This midcap stock zooms 7%; here is what driving gains
Apollo Tyres shares gains as global brokerages upgraded the stock on better outlook. We expect demand momentum to pick up post general elections. We will continue to focus on business fundamentals, cost control and free cash flow generation, noted the company in its investor presentation.
In the early trade on Thursday (May 16), shares of the midcap entity Apollo Tyres zoomed more than 7 per cent to day’s high price of Rs 508.10 even as the tyre manufacturer posted weaker-than-expected Q4 results. The spurt in the stock is likely triggered as global brokerages upgraded the stock on better outlook.
“We expect demand momentum to pick up post general elections. We will continue to focus on business fundamentals, cost control and free cash flow generation,” noted the company in its investor presentation.
In May this year, the company also resorted to price hike up to 3 per cent across its product range to offset EPR or Extended Producer Responsibility liability and rising raw material expenses. The operating margin after adjusting for EPR expenses stood at 17.2 per cent.

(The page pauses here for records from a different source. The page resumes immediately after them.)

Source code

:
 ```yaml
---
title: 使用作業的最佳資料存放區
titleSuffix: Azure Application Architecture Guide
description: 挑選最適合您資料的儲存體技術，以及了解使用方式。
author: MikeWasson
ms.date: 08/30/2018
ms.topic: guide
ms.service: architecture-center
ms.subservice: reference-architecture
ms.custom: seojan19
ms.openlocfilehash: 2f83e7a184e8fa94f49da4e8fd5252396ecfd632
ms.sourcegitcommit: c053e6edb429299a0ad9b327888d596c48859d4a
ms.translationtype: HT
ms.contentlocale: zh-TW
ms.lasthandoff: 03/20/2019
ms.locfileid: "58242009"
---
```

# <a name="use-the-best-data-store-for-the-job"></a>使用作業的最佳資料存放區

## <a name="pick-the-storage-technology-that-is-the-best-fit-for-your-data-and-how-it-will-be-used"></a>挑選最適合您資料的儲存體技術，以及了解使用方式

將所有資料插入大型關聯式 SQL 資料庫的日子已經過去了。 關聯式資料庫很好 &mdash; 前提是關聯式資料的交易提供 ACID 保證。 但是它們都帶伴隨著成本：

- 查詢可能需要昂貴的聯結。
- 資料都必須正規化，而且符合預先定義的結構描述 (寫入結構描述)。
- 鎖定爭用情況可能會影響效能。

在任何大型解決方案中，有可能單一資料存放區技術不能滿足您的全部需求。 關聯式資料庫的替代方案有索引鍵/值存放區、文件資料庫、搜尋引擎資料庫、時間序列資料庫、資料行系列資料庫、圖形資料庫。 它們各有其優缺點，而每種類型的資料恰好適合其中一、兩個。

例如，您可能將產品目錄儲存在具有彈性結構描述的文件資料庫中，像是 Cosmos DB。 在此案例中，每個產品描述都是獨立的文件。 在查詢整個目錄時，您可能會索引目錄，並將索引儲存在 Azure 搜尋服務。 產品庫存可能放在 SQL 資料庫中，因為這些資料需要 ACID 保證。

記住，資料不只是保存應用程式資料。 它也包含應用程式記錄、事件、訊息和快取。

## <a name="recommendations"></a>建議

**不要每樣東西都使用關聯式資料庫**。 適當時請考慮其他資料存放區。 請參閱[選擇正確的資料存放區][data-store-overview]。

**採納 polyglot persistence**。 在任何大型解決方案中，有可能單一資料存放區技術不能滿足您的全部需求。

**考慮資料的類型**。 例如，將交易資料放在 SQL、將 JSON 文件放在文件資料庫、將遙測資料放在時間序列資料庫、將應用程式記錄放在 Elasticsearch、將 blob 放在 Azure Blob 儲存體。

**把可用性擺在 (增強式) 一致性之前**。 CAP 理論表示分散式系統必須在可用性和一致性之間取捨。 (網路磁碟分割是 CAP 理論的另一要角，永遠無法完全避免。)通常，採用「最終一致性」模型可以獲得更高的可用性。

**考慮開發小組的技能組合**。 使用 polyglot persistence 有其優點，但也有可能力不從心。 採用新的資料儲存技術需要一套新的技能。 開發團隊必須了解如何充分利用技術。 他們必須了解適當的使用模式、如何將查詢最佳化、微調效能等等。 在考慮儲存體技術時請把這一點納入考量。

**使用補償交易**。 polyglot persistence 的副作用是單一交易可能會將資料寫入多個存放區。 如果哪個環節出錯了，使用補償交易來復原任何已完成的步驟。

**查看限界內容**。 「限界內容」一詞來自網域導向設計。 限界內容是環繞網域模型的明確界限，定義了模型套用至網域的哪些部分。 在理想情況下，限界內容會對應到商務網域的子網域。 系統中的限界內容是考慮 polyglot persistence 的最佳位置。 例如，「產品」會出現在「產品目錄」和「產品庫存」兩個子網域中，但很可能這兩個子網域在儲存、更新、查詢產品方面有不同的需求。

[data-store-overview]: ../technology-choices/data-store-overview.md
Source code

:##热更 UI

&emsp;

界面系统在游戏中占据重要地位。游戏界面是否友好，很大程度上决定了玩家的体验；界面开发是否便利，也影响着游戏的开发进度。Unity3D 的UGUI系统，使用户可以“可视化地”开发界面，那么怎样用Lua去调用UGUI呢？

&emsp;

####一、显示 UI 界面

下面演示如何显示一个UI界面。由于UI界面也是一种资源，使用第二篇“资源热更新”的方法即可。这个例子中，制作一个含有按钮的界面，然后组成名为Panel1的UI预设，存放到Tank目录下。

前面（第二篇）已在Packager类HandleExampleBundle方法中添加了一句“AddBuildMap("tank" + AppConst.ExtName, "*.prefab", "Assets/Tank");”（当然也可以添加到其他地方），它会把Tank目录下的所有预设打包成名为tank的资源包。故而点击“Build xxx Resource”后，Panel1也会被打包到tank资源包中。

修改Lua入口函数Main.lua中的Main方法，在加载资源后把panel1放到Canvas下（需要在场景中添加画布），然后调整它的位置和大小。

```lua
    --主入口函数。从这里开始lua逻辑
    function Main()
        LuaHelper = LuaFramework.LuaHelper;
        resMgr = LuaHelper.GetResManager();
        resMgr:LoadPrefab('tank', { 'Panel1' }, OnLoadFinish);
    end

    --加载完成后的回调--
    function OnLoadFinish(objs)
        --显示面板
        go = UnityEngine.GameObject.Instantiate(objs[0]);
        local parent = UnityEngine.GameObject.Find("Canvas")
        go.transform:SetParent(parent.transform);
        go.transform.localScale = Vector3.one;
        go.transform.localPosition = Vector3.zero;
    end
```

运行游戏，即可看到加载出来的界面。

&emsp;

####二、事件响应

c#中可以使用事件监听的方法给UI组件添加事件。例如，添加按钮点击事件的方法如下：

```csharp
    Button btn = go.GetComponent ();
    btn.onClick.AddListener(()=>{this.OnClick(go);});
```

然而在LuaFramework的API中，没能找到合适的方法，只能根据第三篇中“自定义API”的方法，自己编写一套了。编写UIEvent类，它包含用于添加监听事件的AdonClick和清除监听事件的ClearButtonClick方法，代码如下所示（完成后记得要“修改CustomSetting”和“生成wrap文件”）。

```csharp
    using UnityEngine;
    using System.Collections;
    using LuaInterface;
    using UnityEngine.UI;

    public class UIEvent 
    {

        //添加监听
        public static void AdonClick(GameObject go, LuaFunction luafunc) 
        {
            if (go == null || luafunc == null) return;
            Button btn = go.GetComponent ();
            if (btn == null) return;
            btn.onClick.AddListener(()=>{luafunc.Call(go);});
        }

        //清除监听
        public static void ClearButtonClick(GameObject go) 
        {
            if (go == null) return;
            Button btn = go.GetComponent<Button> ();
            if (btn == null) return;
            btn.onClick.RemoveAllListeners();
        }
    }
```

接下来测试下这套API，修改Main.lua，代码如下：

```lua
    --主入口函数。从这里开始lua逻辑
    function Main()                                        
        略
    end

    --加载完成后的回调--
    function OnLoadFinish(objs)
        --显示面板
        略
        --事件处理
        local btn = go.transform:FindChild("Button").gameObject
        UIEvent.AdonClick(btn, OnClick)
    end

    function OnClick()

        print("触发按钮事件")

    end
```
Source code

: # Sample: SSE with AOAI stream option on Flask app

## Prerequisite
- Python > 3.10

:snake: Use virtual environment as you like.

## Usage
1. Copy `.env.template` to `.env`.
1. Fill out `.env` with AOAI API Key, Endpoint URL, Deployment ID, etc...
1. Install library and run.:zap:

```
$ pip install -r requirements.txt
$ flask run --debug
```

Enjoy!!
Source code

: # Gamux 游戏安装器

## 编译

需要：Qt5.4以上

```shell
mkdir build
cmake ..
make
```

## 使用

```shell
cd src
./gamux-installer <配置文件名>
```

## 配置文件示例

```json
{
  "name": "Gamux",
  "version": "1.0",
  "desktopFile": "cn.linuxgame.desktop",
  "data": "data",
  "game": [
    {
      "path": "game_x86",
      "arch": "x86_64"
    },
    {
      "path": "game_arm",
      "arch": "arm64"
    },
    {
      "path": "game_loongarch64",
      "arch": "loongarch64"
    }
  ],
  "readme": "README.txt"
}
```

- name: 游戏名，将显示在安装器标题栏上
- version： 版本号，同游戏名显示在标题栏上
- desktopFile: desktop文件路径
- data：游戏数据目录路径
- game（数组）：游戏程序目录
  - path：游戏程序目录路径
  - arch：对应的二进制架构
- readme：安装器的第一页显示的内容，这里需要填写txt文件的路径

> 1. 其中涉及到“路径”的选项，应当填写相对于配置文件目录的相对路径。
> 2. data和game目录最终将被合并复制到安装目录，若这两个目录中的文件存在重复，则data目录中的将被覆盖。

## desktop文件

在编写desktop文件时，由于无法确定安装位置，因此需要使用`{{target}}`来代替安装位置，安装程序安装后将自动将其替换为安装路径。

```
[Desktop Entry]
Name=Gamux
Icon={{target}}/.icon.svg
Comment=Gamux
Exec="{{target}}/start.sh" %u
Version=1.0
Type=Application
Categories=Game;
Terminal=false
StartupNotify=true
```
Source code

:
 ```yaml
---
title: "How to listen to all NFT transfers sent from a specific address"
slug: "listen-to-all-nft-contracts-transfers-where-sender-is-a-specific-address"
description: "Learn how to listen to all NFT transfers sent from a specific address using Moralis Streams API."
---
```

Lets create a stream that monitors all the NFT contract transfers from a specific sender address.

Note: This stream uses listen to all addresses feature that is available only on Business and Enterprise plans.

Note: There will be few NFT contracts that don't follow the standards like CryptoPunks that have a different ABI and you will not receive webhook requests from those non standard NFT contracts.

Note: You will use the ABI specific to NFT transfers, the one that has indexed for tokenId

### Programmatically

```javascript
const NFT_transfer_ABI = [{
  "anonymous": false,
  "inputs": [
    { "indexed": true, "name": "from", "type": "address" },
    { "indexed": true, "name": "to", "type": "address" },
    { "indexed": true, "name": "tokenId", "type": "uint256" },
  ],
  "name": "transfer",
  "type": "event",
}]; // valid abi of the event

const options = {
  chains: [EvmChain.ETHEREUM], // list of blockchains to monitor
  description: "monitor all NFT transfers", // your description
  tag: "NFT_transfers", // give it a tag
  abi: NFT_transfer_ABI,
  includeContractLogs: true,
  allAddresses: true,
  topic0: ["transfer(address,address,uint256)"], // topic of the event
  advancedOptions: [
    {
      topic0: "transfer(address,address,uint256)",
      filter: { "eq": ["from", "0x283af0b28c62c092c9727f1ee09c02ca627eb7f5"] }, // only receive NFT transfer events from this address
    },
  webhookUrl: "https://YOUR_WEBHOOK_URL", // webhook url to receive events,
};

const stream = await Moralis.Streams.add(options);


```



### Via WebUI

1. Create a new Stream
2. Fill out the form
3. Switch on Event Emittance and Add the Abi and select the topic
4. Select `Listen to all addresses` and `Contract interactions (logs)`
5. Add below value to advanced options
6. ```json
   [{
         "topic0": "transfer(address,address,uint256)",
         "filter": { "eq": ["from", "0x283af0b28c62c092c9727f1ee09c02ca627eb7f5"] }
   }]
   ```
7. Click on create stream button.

Further, in respect of its operations in the EU region, the company’s management expects the market growth to improve vis-à-vis last year. Operating performance is expected to remain strong with constant focus on sales mix improvement and cost optimization.
Also, there is anticipated a high-single/ low double-digit growth in the CV/PV replacement demand.
Global brokerages upgrade Apollo Tyres post Q4 show
Global brokerage Citi reiterates its ‘buy’ call on the counter and has given a target of Rs 570, implying over 20 per cent potential gains. Meanwhile, Nomura upgraded the counter to ‘neutral’ from the earlier ‘reduce’ call and raised the target to Rs 512 from the earlier Rs 478. The brokerage maintains that the company’s margins will be aided by better product mix and price increase. Also, there is a possibility of better free cash flow (FCF) on the back of low capex. Further, the brokerage believes that the current valuation of FY26 EV/EBITDA will not be too expensive.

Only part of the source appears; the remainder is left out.